The first year I taught high school art, I wasn’t a newbie. I’d been a commercial artist for years, and for years before and after that stint, I’d taught art through a city recreation program and in elementary schools.
Late in the last century, I was hired as the middle and high school art teacher in an elite, brand new K through 12 private school. The first year opened with inspiring fanfare but the founders weren’t as ready as they should have been. There weren’t enough classrooms to accommodate all the students, an itchy fact that would take several years to correct. Sharing space meant every classroom was in use full time. Accommodation for the art program became even more inventive.
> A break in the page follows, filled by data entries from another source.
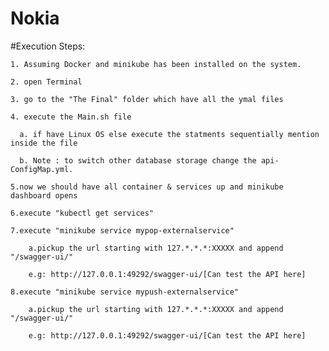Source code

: # Nokia
  #Execution Steps: 
  
    1. Assuming Docker and minikube has been installed on the system.
   
    2. open Terminal 
   
    3. go to the "The Final" folder which have all the ymal files
   
    4. execute the Main.sh file
      
      a. if have Linux OS else execute the statments sequentially mention inside the file
      
      b. Note : to switch other database storage change the api-ConfigMap.yml.
   
    5.now we should have all container & services up and minikube dashboard opens
   
    6.execute "kubectl get services"
   
    7.execute "minikube service mypop-externalservice"
        
        a.pickup the url starting with 127.*.*.*:XXXXX and append "/swagger-ui/"
        
        e.g: http://127.0.0.1:49292/swagger-ui/[Can test the API here]
       
    8.execute "minikube service mypush-externalservice"
        
        a.pickup the url starting with 127.*.*.*:XXXXX and append "/swagger-ui/"
        
        e.g: http://127.0.0.1:49292/swagger-ui/[Can test the API here]
    
    
   
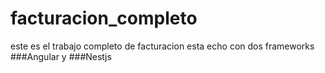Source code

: # facturacion_completo
este es el trabajo completo de facturacion esta echo con dos frameworks ###Angular y ###Nestjs
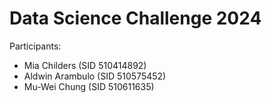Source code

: # Data Science Challenge 2024

Participants:
- Mia Childers (SID 510414892)
- Aldwin Arambulo (SID 510575452)
- Mu-Wei Chung (SID 510611635)
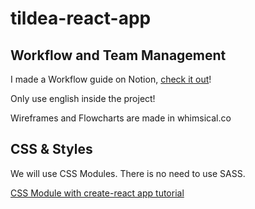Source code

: # tildea-react-app

## Workflow and Team Management

I made a Workflow guide on Notion, [check it out](https://www.notion.so/alexnb98/Tildea-Workflow-87f071f67fa84a1ca133da2e286a424e)!

Only use english inside the project!

Wireframes and Flowcharts are made in whimsical.co 

## CSS & Styles

We will use CSS Modules. There is no need to use SASS.

[CSS Module with create-react app tutorial](https://facebook.github.io/create-react-app/docs/adding-a-css-modules-stylesheet)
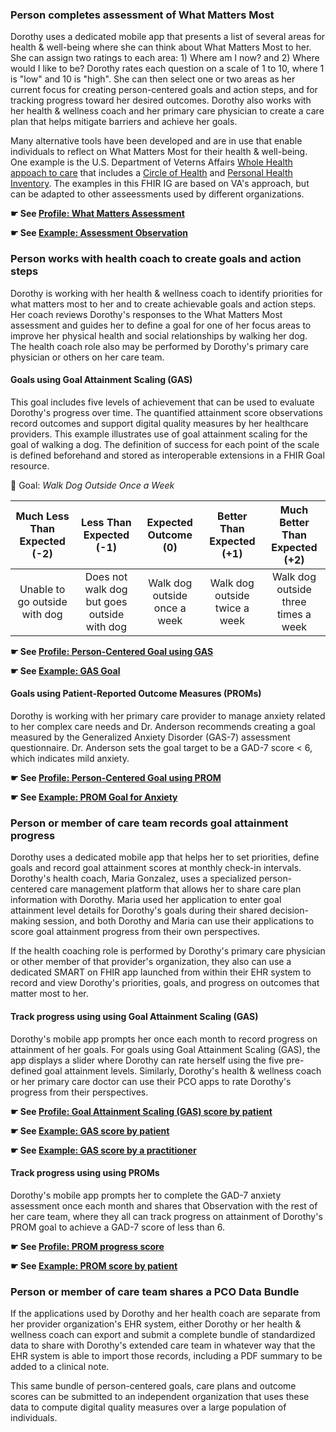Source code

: 
### Person completes assessment of What Matters Most

Dorothy uses a dedicated mobile app that presents a list of several areas for health & well-being where she can think about What Matters Most to her. She can assign two ratings to each area: 1) Where am I now? and 2) Where would I like to be?  Dorothy rates each question on a scale of 1 to 10, where 1 is "low" and 10 is "high". She can then select one or two areas as her current focus for creating person-centered goals and action steps, and for tracking progress toward her desired outcomes. Dorothy also works with her health & wellness coach and her primary care physician to create a care plan that helps mitigate barriers and achieve her goals.

Many alternative tools have been developed and are in use that enable individuals to reflect on What Matters Most for their health & well-being. One example is the U.S. Department of Veterns Affairs [Whole Health appoach to care](https://va.gov/wholehealth) that includes a [Circle of Health](https://www.va.gov/WHOLEHEALTH/circle-of-health/index.asp) and [Personal Health Inventory](https://www.va.gov/WHOLEHEALTH/docs/PHI_Jan2022_Final_508.pdf). The examples in this FHIR IG are based on VA's approach, but can be adapted to other asseessments used by different organizations.

**☛ See [Profile: What Matters Assessment](StructureDefinition-pco-what-matters-assessment.html#profile)**

**☛ See [Example: Assessment Observation](Observation-pcoWhatMattersRelationshipsExample.html#root)**

### Person works with health coach to create goals and action steps

Dorothy is working with her health & wellness coach to identify priorities for what matters most to her and to create achievable goals and action steps. Her coach reviews Dorothy's responses to the What Matters Most assessment and guides her to define a goal for one of her focus areas to improve her physical health and social relationships by walking her dog. The health coach role also may be performed by Dorothy's primary care physician or others on her care team.

#### Goals using Goal Attainment Scaling (GAS)
This goal includes five levels of achievement that can be used to evaluate Dorothy's progress over time. The quantified attainment score observations record outcomes and support digital quality measures by her healthcare providers. This example illustrates use of goal attainment scaling for the goal of walking a dog. The definition of success for each point of the scale is defined beforehand and stored as interoperable extensions in a FHIR Goal resource.

🎯 Goal: *Walk Dog Outside Once a Week*

| Much Less Than <br>Expected (-2)  | Less Than Expected <br>(-1)   | Expected Outcome <br>(0)  | Better Than <br>Expected (+1) | Much Better Than <br>Expected (+2) |
| :--------:                    | :--------:                | :--------:            | :--------:                | :--------:                    |
| Unable to go outside <br>with dog | Does not walk dog <br>but goes outside <br>with dog | Walk dog outside <br>once a week | Walk dog outside <br>twice a week | Walk dog outside <br>three times a week |

**☛ See [Profile: Person-Centered Goal using GAS](StructureDefinition-pco-gas-goal-profile.html#profile)**

**☛ See [Example: GAS Goal](Goal-pcoGoalWalkDogExample.html#root)**

#### Goals using Patient-Reported Outcome Measures (PROMs)
Dorothy is working with her primary care provider to manage anxiety related to her complex care needs and Dr. Anderson recommends creating a goal measured by the Generalized Anxiety Disorder (GAS-7) assessment questionnaire. Dr. Anderson sets the goal target to be a GAD-7 score < 6, which indicates mild anxiety.

**☛ See [Profile: Person-Centered Goal using PROM](StructureDefinition-pco-prom-goal-profile.html#profile)**

**☛ See [Example: PROM Goal for Anxiety](Goal-pcoGoalAnxietyExample.html#root)**

### Person or member of care team records goal attainment progress
Dorothy uses a dedicated mobile app that helps her to set priorities, define goals and record goal attainment scores at monthly check-in intervals. Dorothy's health coach, Maria Gonzalez, uses a specialized person-centered care management platform that allows her to share care plan information with Dorothy. Maria used her application to enter goal attainment level details for Dorothy's goals during their shared decision-making session, and both Dorothy and Maria can use their applications to score goal attainment progress from their own perspectives.

If the health coaching role is performed by Dorothy's primary care physician or other member of that provider's organization, they also can use a dedicated SMART on FHIR app launched from within their EHR system to record and view Dorothy's priorities, goals, and progress on outcomes that matter most to her.

#### Track progress using using Goal Attainment Scaling (GAS)
Dorothy's mobile app prompts her once each month to record progress on attainment of her goals. For goals using Goal Attainment Scaling (GAS), the app displays a slider where Dorothy can rate herself using the five pre-defined goal attainment levels. Similarly, Dorothy's health & wellness coach or her primary care doctor can use their PCO apps to rate Dorothy's progress from their perspectives.

**☛ See [Profile: Goal Attainment Scaling (GAS) score by patient](StructureDefinition-pco-gas-score-observation.html#profile)**

**☛ See [Example: GAS score by patient](Observation-pcoGASScorePatientFollowupExample.html#root)**

**☛ See [Example: GAS score by a practitioner](Observation-pcoGASScorePractitionerFollowupExample.html#root)**

#### Track progress using using PROMs
Dorothy's mobile app prompts her to complete the GAD-7 anxiety assessment once each month and shares that Observation with the rest of her care team, where they all can track progress on attainment of Dorothy's PROM goal to achieve a GAD-7 score of less than 6.

**☛ See [Profile: PROM progress score](StructureDefinition-pco-prom-score.html#profile)**

**☛ See [Example: PROM score by patient](Observation-pcoPROMScoreAnxietyExample.html#root)**

### Person or member of care team shares a PCO Data Bundle

If the applications used by Dorothy and her health coach are separate from her provider organization's EHR system, either Dorothy or her health & wellness coach can export and submit a complete bundle of standardized data to share with Dorothy's extended care team in whatever way that the EHR system is able to import those records, including a PDF summary to be added to a clinical note.

This same bundle of person-centered goals, care plans and outcome scores can be submitted to an independent organization that uses these data to compute digital quality measures over a large population of individuals.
Not ideal but necessary.
That first year my high school students shared an art studio with the elementary art teacher and her students, a very bad marriage as you can imagine. There are the little ones, 6 or 7-year-olds, wiggly kids happily smearing paint all over the place, sometimes on their papers. There am I at the opposite end of the studio, trying to convince my 14 and 15-year-olds that art creation must be preceded by contemplation, inquiry, and attention to process. All they wanted to do was smear paint all over each other, and sometimes they did.
If you listen to children, you know their vernacular is different every week as they turn the meaning of language on its head, always with the provocative intent of making us, their parents and teachers, as miserably uncomfortable as they can. They steal words imaginatively used in songs and videos and apply them to their lives. Fat becomes “phat” and means something entirely different from its homophone. I hate being reminded I’m fat, but tell me I’m phat, and I’m pleased to be excellent.
As soon as we adults catch on, they’re off, leaving us in a language vacuum, using some other word or phrase in another secret code, enjoying the anonymity of their activity until we figure it out. They call me fat again and mean it as the insult. They chortle as we let the door slam on our way out. It always hits us in the butt. The proverbial butt, of course.
The freshman class remained the high school pioneers for four years. They were the freshmen when there were no sophomores, then the sophomores but not yet any juniors, etc. No one to temper them with the pranks that older high school kids play on younger ones, helping to keep them in check – a bit.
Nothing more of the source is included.